WHAT THE TASK ASKS: If a line of the records contains the word "overline", list it.

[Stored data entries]
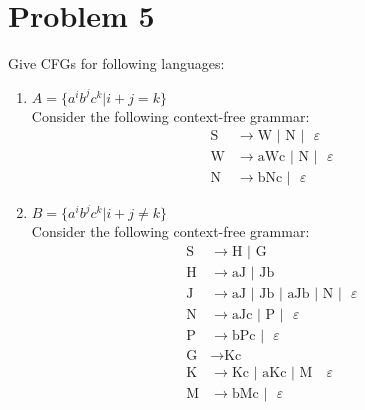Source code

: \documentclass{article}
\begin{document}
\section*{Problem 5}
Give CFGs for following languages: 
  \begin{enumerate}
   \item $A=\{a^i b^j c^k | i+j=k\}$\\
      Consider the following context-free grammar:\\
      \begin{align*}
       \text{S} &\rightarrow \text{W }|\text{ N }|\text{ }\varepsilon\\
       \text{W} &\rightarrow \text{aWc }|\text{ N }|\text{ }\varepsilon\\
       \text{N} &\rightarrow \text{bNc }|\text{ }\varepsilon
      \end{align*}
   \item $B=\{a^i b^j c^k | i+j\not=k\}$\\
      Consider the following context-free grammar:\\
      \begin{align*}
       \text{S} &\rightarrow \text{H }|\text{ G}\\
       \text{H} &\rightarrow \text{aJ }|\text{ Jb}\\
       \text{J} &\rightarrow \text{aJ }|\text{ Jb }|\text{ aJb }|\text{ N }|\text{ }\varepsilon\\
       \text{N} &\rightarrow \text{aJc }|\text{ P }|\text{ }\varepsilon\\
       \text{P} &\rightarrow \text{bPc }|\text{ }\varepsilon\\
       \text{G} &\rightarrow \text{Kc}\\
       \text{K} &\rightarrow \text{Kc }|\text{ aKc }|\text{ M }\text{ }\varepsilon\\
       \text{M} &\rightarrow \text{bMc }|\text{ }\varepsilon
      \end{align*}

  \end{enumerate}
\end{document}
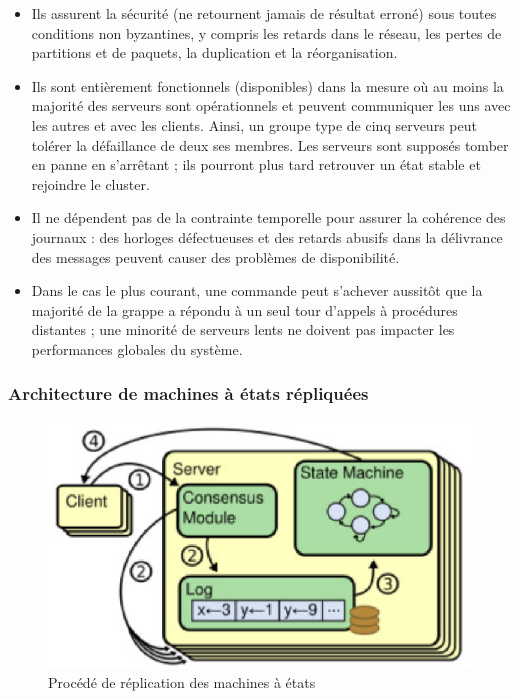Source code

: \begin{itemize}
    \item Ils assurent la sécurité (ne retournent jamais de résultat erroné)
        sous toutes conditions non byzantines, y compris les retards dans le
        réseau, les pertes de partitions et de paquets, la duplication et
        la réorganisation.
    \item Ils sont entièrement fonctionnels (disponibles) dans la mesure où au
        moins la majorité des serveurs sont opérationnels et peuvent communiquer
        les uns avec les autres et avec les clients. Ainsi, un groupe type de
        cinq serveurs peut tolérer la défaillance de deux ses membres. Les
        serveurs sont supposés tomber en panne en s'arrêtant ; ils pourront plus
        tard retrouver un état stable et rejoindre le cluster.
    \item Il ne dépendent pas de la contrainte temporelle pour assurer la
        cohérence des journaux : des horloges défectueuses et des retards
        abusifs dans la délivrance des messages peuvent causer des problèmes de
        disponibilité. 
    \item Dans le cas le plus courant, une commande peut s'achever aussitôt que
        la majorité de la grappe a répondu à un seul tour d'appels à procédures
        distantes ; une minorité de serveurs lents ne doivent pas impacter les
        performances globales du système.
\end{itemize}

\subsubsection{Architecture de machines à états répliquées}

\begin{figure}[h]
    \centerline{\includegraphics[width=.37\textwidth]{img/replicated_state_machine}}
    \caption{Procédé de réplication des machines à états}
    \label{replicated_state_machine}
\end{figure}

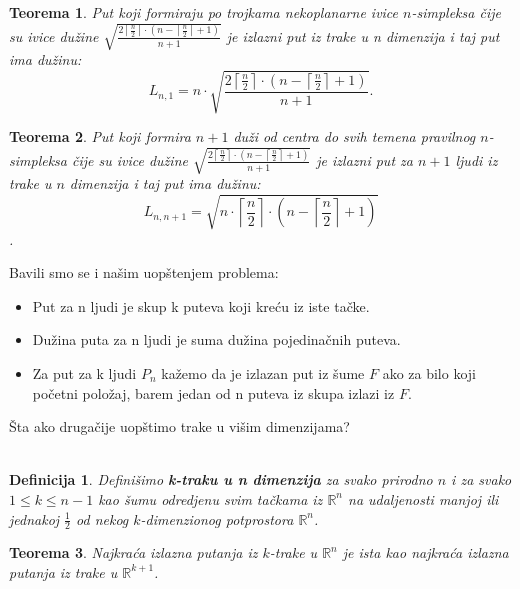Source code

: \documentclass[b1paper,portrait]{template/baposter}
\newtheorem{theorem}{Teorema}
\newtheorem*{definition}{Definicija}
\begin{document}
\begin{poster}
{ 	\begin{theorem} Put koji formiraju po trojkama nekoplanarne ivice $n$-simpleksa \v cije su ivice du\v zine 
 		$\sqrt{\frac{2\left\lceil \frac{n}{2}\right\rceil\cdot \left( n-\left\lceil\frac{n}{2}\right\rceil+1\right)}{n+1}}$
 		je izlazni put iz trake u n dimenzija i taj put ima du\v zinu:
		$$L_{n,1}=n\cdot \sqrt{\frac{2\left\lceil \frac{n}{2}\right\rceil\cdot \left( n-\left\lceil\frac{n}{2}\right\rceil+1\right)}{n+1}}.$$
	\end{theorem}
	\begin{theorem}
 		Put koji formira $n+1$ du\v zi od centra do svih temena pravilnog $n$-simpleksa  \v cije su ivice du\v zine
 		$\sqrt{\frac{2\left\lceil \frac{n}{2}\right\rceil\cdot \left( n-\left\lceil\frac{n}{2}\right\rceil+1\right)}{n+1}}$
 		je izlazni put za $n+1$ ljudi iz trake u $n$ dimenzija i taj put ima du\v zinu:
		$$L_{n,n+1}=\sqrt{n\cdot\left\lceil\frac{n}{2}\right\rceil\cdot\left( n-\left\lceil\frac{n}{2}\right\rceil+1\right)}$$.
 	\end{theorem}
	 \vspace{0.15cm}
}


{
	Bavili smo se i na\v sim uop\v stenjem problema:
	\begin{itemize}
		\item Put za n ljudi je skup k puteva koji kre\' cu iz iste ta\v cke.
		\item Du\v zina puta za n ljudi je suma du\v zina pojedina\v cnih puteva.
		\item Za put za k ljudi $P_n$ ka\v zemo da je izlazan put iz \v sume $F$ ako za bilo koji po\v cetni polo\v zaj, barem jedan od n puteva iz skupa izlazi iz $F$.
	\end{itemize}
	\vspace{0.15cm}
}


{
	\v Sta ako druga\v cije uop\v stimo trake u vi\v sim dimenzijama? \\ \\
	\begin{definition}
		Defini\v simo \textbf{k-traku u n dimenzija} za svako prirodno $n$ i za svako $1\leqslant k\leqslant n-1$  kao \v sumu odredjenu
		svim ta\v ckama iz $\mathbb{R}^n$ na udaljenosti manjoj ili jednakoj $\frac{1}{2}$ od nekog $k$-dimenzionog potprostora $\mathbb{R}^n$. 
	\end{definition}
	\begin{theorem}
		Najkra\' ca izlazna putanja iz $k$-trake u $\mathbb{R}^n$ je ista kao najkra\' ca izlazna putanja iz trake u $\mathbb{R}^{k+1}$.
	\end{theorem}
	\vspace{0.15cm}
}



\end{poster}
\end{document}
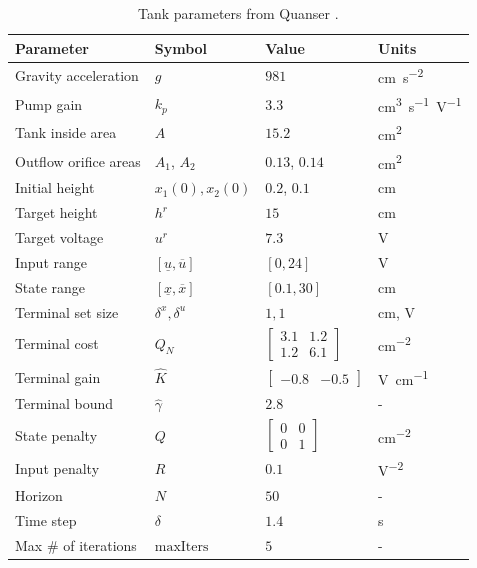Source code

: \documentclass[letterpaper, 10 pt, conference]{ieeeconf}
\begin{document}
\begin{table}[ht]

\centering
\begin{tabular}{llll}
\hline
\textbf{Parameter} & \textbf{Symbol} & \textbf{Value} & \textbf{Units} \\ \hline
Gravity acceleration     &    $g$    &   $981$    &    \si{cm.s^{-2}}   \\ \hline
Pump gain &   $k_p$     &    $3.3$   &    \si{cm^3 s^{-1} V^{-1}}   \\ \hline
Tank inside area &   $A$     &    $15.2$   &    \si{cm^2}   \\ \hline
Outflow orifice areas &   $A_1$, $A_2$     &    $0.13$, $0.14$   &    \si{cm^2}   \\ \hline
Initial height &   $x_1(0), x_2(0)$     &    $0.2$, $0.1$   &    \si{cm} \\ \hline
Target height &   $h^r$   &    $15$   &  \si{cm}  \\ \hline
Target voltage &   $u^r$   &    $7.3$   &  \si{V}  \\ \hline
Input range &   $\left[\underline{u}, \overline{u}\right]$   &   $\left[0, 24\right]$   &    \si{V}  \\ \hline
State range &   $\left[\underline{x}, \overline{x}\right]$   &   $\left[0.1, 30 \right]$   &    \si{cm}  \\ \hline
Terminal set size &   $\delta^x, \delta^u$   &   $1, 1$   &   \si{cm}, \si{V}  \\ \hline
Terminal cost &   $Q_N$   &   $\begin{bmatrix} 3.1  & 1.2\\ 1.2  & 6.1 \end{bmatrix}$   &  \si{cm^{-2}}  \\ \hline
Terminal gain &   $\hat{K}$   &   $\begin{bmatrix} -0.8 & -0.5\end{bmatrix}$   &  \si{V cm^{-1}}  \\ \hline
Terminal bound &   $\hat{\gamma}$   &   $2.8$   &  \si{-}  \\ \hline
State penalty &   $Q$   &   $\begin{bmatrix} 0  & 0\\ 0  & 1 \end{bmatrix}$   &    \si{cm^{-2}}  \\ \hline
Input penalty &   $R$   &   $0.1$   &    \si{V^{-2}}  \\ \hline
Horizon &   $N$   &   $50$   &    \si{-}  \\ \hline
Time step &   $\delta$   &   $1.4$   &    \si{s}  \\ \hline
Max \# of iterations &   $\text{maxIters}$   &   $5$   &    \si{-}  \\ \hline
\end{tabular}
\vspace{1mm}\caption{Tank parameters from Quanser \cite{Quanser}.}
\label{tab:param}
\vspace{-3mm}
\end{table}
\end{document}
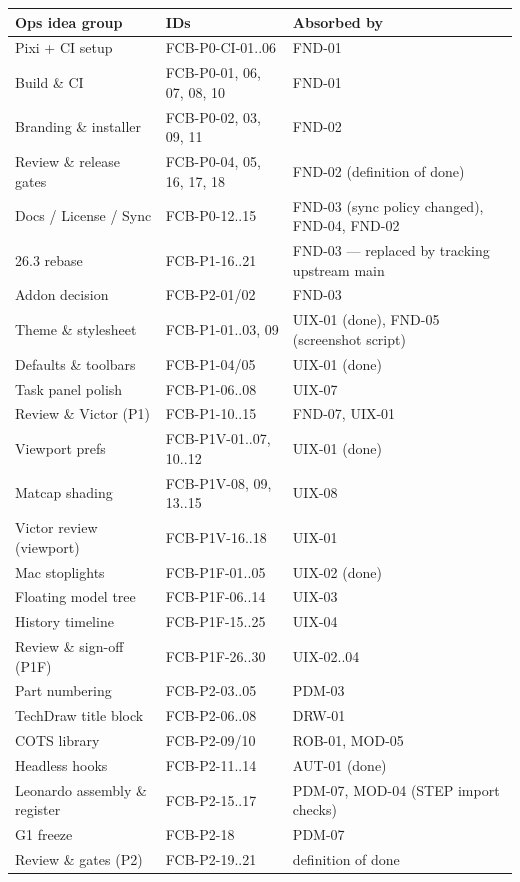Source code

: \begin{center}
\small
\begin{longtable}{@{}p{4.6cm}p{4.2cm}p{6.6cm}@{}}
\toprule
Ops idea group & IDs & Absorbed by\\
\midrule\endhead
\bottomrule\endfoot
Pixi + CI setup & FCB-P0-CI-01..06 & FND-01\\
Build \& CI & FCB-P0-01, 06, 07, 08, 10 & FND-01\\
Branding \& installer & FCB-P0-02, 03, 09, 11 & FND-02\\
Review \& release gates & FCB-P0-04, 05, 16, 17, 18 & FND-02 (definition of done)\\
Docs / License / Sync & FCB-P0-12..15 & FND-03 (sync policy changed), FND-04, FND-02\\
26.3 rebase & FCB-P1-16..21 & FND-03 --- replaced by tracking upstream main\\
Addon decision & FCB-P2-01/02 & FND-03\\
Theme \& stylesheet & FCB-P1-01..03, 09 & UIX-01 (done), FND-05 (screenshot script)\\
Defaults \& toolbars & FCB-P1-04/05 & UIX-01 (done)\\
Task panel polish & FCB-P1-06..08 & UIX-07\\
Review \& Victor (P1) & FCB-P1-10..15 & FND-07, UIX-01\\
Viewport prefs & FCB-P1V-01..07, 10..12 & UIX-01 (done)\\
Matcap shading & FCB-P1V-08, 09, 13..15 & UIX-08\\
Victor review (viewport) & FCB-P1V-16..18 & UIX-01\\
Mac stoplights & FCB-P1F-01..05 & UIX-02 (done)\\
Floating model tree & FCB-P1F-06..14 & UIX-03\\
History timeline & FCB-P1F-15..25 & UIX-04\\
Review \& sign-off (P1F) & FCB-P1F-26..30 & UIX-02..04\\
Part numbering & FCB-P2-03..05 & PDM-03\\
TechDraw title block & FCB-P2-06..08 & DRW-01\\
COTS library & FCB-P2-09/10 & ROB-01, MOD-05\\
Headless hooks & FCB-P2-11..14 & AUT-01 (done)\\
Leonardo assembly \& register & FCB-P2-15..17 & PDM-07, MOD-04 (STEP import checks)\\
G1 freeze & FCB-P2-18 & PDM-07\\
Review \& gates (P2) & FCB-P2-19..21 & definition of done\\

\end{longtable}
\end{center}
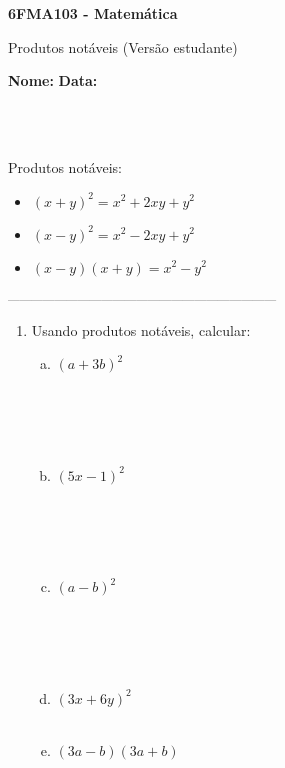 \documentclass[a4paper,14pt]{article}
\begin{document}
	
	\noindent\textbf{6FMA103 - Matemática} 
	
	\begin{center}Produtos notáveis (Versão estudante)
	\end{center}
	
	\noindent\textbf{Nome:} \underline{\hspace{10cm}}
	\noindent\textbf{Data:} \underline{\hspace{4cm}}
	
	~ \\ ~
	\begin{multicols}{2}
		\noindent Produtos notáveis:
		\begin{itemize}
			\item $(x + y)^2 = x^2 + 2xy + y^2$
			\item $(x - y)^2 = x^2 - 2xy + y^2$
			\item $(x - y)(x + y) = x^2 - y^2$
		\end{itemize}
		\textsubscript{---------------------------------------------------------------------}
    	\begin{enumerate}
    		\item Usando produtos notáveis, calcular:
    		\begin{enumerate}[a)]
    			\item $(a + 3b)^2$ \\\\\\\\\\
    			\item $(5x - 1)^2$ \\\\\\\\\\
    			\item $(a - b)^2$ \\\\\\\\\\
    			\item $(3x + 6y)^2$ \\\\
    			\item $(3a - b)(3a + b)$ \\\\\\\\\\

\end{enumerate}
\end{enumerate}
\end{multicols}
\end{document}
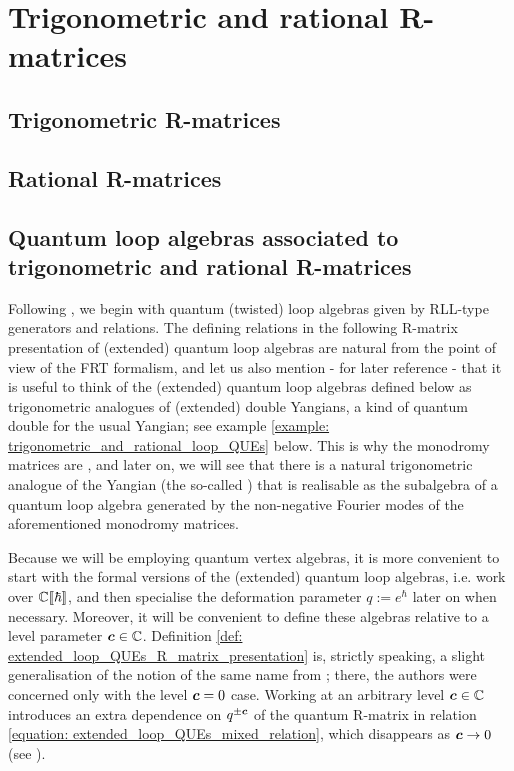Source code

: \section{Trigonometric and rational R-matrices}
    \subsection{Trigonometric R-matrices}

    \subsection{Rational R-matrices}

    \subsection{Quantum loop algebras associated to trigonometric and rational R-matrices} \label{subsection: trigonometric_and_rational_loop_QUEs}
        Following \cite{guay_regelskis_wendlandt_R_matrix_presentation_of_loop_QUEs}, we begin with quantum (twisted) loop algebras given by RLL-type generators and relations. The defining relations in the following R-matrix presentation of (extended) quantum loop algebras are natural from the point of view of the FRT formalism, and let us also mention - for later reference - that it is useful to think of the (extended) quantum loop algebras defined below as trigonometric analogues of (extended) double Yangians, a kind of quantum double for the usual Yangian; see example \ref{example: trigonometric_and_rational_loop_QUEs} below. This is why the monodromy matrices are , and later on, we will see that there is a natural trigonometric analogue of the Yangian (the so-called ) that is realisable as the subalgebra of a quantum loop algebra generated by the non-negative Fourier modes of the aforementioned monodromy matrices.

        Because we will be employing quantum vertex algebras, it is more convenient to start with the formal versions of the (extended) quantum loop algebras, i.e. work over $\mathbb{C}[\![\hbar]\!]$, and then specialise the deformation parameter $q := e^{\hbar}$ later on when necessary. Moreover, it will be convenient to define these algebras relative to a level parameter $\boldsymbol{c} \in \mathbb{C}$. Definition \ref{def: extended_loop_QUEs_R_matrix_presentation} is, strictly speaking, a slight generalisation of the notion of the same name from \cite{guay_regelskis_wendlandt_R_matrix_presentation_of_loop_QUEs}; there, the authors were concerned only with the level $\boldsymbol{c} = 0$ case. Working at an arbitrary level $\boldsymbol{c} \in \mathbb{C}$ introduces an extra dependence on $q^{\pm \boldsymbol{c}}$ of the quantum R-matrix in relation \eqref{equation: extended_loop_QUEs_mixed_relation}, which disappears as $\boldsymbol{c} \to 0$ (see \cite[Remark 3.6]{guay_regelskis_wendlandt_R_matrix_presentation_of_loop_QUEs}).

OUTPUT BELOW:
Input range &   $\left[\underline{u}, \overline{u}\right]$   &   $\left[0, 24\right]$   &    \si{V}  \\ \hline
State range &   $\left[\underline{x}, \overline{x}\right]$   &   $\left[0.1, 30 \right]$   &    \si{cm}  \\ \hline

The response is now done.